Last Season: 31-5, 16-0 Conference USA (1st); Lost to Michigan State in the Round of 32
Head Coach: Josh Pastner (5th season at Memphis: 106-34 overall, 52-12 CUSA)
Key Losses: Adonis Thomas, D.J. Stephens, Antonio Barton, Tarik Black
Newcomers: Michael Dixon, Kuran Iverson, Nick King, Austin Nichols, David Pellom, Dominic Woodson, Markel Crawford
– G: Joe Jackson, Sr.
– G: Michael Dixon, Sr.
– G: Geron Johnson, Sr.
– G: Chris Crawford, Sr.
– C: Shaq Goodwin, So.
– Bench: Austin Nichols, Fr.; Nick King, Fr.; Kuran Iverson, Fr.; David Pellom, Sr.; Dominic Woodson, Fr.; Markel Crawford, Fr.
They’ll be good because …: Josh Pastner has one of the best back courts in the country, if not the best. Joe Jackson, Mike Dixon, Geron Johnson and Chris Crawford are talented enough that they can give opponents fits, especially if Pastner is able to utilize the four-guard looks and uptempo style that he wants to play. If all goes according to plan, the Tigers will look an awful lot like Missouri from the 2011-2012 season, playing four guards while hoping that Crawford will be able to hold his own in the paint while utilizing his three-point stroke to create nightmarish mismatches for opponents.
Even if the four-guard lineup doesn’t work out as well as Pastner hopes, the Tigers still have more than enough talent on their roster. Center Shaq Goodwin is back for his sophomore campaign and will be joined by five-star power forward Austin Nichols as well as four-star recruits Dominic Woodson (center), Kuran Iverson (combo-forward) and Nick King (small forward). There may be a lot of youth there, but four senior guards leading the way should help nullify that issue.

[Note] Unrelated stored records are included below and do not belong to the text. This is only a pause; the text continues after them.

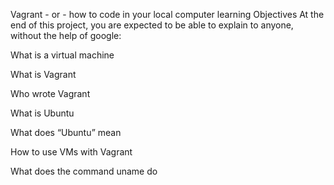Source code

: Vagrant - or - how to code in your local computer
learning Objectives
At the end of this project, you are expected to be able to explain to anyone, without the help of google:

What is a virtual machine

What is Vagrant

Who wrote Vagrant

What is Ubuntu

What does “Ubuntu” mean

How to use VMs with Vagrant

What does the command uname do
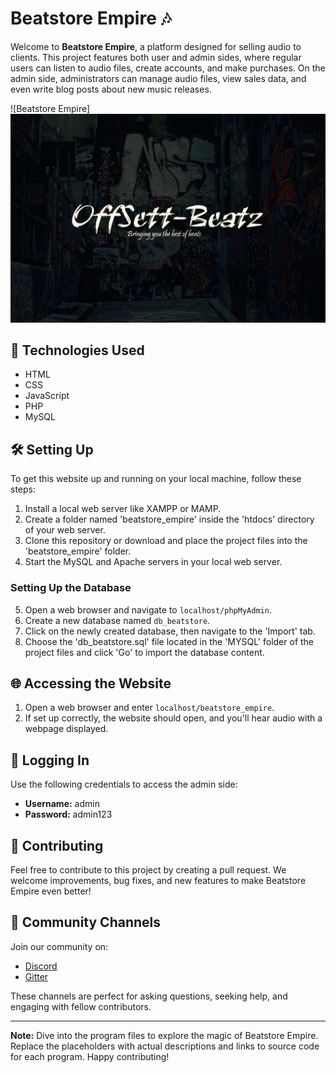 # Beatstore Empire 🎶

Welcome to **Beatstore Empire**, a platform designed for selling audio to clients. This project features both user and admin sides, where regular users can listen to audio files, create accounts, and make purchases. On the admin side, administrators can manage audio files, view sales data, and even write blog posts about new music releases.

![Beatstore Empire] <img src="images/banner.jpg">

## 🚀 Technologies Used

- HTML
- CSS
- JavaScript
- PHP
- MySQL

## 🛠️ Setting Up

To get this website up and running on your local machine, follow these steps:

1. Install a local web server like XAMPP or MAMP.
2. Create a folder named 'beatstore_empire' inside the 'htdocs' directory of your web server.
3. Clone this repository or download and place the project files into the 'beatstore_empire' folder.
4. Start the MySQL and Apache servers in your local web server.

### Setting Up the Database

5. Open a web browser and navigate to `localhost/phpMyAdmin`.
6. Create a new database named `db_beatstore`.
7. Click on the newly created database, then navigate to the 'Import' tab.
8. Choose the 'db_beatstore.sql' file located in the 'MYSQL' folder of the project files and click 'Go' to import the database content.

## 🌐 Accessing the Website

1. Open a web browser and enter `localhost/beatstore_empire`.
2. If set up correctly, the website should open, and you'll hear audio with a webpage displayed.

## 🚪 Logging In

Use the following credentials to access the admin side:

- **Username:** admin
- **Password:** admin123

## 🤝 Contributing

Feel free to contribute to this project by creating a pull request. We welcome improvements, bug fixes, and new features to make Beatstore Empire even better!

## 🌟 Community Channels

Join our community on:

- [Discord](https://the-algorithms.com/discord)
- [Gitter](https://gitter.im/TheAlgorithms/community)

These channels are perfect for asking questions, seeking help, and engaging with fellow contributors.

---

**Note:** Dive into the program files to explore the magic of Beatstore Empire. Replace the placeholders with actual descriptions and links to source code for each program. Happy contributing!
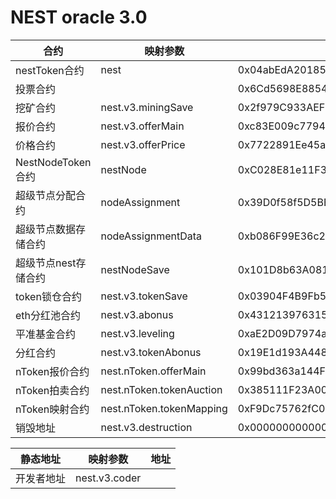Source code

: # NEST oracle 3.0

合约 | 映射参数 | 地址
---|---|--- 
nestToken合约 | nest | 0x04abEdA201850aC0124161F037Efd70c74ddC74C
投票合约 |  | 0x6Cd5698E8854Fb6879d6B1C694223b389B465dea
挖矿合约 | nest.v3.miningSave | 0x2f979C933AEF4fCDdD27C0Fa5C54d8a780555b0a
报价合约 | nest.v3.offerMain | 0xc83E009c7794e8f6d1954dc13c23A35Fc4D039F6
价格合约 | nest.v3.offerPrice | 0x7722891Ee45aD38AE05bDA8349bA4CF23cFd270F
NestNodeToken合约 | nestNode | 0xC028E81e11F374f7c1A3bE6b8D2a815fa3E96E6e
超级节点分配合约 | nodeAssignment | 0x39D0f58f5D5BBD636be23a3184Aff16a4D7567CF
超级节点数据存储合约 | nodeAssignmentData | 0xb086F99E36c2c0ef6c051EE9E4d638717BBc6cbC
超级节点nest存储合约 | nestNodeSave | 0x101D8b63A081dFfF2B1364864345b7F071b052ac
token锁仓合约 | nest.v3.tokenSave | 0x03904F4B9Fb54c61AAf96d0aCDD2e42a46c99102
eth分红池合约 | nest.v3.abonus | 0x43121397631551357EA511E62163B76e39D44852
平准基金合约 | nest.v3.leveling | 0xaE2D09D7974a933c6dDC06b8039cF09783f4bAe8
分红合约 | nest.v3.tokenAbonus | 0x19E1d193A448bD13097EFC2aea867468726e67c5
nToken报价合约 | nest.nToken.offerMain | 0x99bd363a144Fb61FEAe863b182F1f200667a1879
nToken拍卖合约 | nest.nToken.tokenAuction | 0x385111F23A00AED181b0774E6900C846c0336dd4
nToken映射合约 | nest.nToken.tokenMapping | 0xF9Dc75762fC000f3fb1cF88E7fcc32f9969BA003
销毁地址 | nest.v3.destruction | 0x0000000000000000000000000000000000000001


静态地址 | 映射参数 | 地址
---|---|---
开发者地址 | nest.v3.coder |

But they might disappoint because …: Memphis always seems to disappoint. The standard operating procedure for Memphis the last couple of years has been to struggle against quality opponents during non-conference play only to turn into an overwhelmingly dominant team once Conference USA play kicks off. They look like a different team for a few months before reverting back to their old ways come tournament time. There’s a reason that Pastner has a .757 winning percentage with just a single tournament win and no top 25 wins to show for it.
How might Memphis struggle? Crawford can’t matchup with fours, which creates a logjam in the Memphis back court as Jackson, Dixon and Johnson struggle to deal with the playing time crunch. Goodwin doesn’t make the improvement that he’s expected to make as a sophomore, and Pastner’s recruiting class, while talented, isn’t yet ready to contribute in a league like the AAC. I don’t think it’s crazy to think that the Tigers could end up back in the 8-9 game with yet another Round of 64 loss on their resume.

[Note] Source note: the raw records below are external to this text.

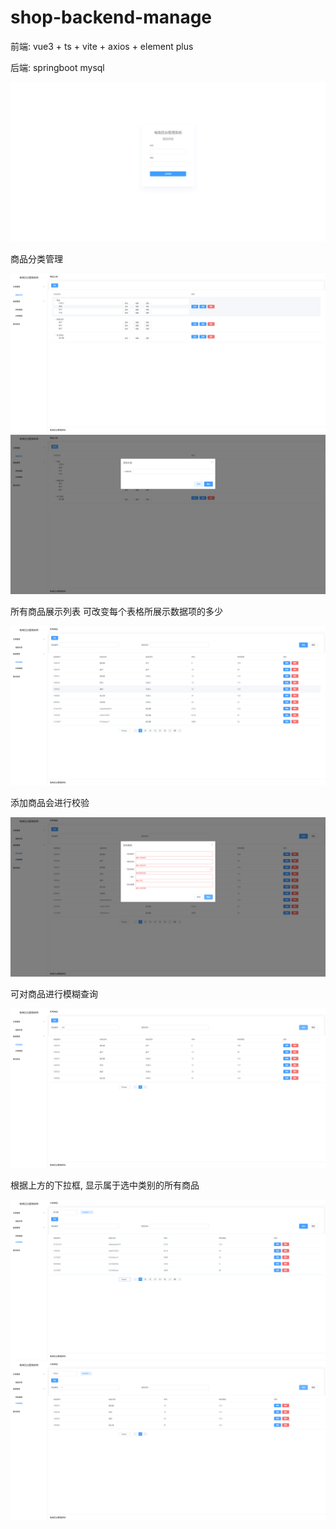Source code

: # shop-backend-manage

前端: vue3 + ts + vite + axios + element plus

后端: springboot mysql



<img src="README.assets/image-20220104173241996.png" alt="image-20220104173241996" style="zoom:67%;" />

商品分类管理

<img src="README.assets/image-20220104173253764.png" alt="image-20220104173253764" style="zoom:67%;" />

<img src="README.assets/image-20220104173301616.png" alt="image-20220104173301616" style="zoom:67%;" />

所有商品展示列表		可改变每个表格所展示数据项的多少

<img src="README.assets/image-20220104173308034.png" alt="image-20220104173308034" style="zoom:67%;" />

添加商品会进行校验

<img src="README.assets/image-20220104174115835.png" alt="image-20220104174115835" style="zoom:67%;" />

可对商品进行模糊查询

<img src="README.assets/image-20220104173315957.png" alt="image-20220104173315957" style="zoom:67%;" />

根据上方的下拉框, 显示属于选中类别的所有商品

<img src="README.assets/image-20220104173337715.png" alt="image-20220104173337715" style="zoom:67%;" />

<img src="README.assets/image-20220104173352461.png" alt="image-20220104173352461" style="zoom:67%;" />
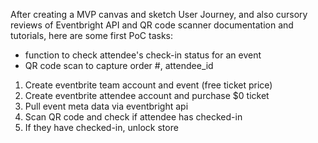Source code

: After creating a MVP canvas and sketch User Journey, and also cursory reviews of Eventbright API and QR code scanner documentation and tutorials, here are some first PoC tasks:

* function to check attendee's check-in status for an event
* QR code scan to capture order #, attendee_id

1. Create eventbrite team account and event (free ticket price)
2. Create eventbrite attendee account and purchase $0 ticket
3. Pull event meta data via eventbright api
4. Scan QR code and check if attendee has checked-in
5. If they have checked-in, unlock store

Outlook: With Memphis heading into the AAC this season, this is the year for the Tigers to buck the trend of disappointing losses and struggles against top flight competition. One of the biggest reasons for that is the presence of Dixon on this roster. He’s a bulldog on the court, a tenacious defender and competitor that would have been one of the best guards in the country a season ago if he hadn’t had his off-the-court issues at Missouri. He’s a leader, a tough guard that can play on the ball or off the ball. The Tigers have had their issues in that department in the past, which is part of the reason that Dixon is such an important addition.
Personally, I think that this experiment will be a success for Pastner for two reasons:
- 1) Everyone in the back court can really shoot the ball, with Johnson’s 35.0% three-point clip the worst of the group. They’ll be able to spread the floor. Jackson, Dixon and Johnson are all more than capable of penetrating and creating off the bounce, and they’ll have plenty of lanes to do so.

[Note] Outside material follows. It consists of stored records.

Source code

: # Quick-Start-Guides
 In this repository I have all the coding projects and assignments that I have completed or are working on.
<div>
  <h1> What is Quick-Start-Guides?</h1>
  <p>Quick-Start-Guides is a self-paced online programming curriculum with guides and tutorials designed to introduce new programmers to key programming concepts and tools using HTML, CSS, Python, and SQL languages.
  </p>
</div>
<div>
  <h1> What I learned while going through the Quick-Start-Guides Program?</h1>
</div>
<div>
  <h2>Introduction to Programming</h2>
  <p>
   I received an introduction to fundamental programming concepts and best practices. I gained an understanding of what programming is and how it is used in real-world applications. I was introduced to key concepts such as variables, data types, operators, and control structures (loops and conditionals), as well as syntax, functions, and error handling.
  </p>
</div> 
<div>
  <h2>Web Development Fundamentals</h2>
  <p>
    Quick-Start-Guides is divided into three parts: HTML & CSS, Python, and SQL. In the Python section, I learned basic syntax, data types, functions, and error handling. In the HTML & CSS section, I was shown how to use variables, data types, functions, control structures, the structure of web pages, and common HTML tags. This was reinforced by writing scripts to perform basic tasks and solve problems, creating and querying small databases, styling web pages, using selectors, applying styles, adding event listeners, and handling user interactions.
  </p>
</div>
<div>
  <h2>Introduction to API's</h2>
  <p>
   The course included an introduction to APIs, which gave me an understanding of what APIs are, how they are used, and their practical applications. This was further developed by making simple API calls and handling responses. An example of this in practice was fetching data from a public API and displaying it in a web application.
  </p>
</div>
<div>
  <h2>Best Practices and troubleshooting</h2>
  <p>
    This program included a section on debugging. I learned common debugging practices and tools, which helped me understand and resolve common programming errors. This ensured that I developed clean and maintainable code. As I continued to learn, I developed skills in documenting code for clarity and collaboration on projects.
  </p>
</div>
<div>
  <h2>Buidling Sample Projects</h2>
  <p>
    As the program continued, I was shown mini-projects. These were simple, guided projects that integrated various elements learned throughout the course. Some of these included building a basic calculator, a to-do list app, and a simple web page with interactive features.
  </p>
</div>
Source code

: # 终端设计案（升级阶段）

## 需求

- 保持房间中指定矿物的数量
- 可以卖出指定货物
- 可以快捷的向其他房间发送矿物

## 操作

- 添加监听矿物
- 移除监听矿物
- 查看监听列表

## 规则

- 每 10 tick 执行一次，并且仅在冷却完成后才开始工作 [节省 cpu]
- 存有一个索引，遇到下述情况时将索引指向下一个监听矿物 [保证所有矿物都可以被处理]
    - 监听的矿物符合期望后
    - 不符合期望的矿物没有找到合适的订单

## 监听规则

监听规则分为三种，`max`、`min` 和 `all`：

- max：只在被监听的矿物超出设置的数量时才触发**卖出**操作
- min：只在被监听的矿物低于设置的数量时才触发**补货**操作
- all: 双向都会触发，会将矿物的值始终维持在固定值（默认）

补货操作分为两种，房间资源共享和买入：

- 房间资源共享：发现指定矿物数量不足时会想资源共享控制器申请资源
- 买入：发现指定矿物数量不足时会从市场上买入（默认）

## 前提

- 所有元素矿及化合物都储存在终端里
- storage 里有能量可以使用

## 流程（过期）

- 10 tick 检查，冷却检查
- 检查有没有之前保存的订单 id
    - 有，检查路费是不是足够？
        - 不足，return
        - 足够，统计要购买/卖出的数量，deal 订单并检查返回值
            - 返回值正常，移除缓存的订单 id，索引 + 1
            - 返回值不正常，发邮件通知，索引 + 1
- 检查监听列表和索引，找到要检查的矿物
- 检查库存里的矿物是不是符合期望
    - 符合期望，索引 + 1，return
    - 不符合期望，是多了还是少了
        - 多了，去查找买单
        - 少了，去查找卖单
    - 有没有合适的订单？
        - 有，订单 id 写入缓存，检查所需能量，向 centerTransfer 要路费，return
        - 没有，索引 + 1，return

- 2) The guards are also excellent defenders. Dixon is one of the best on-ball defenders in the country, and Jackson and Johnson aren’t too far behind him. They’ll force turnovers, they’ll get teams playing faster than they are comfortable doing, and they’ll take advantage of their quickness in the open court.
There are certainly issues at play, none bigger than how Memphis will defend post players and if they can rebound the ball. But like that Missouri team, their strengths will more than compensate for the question marks.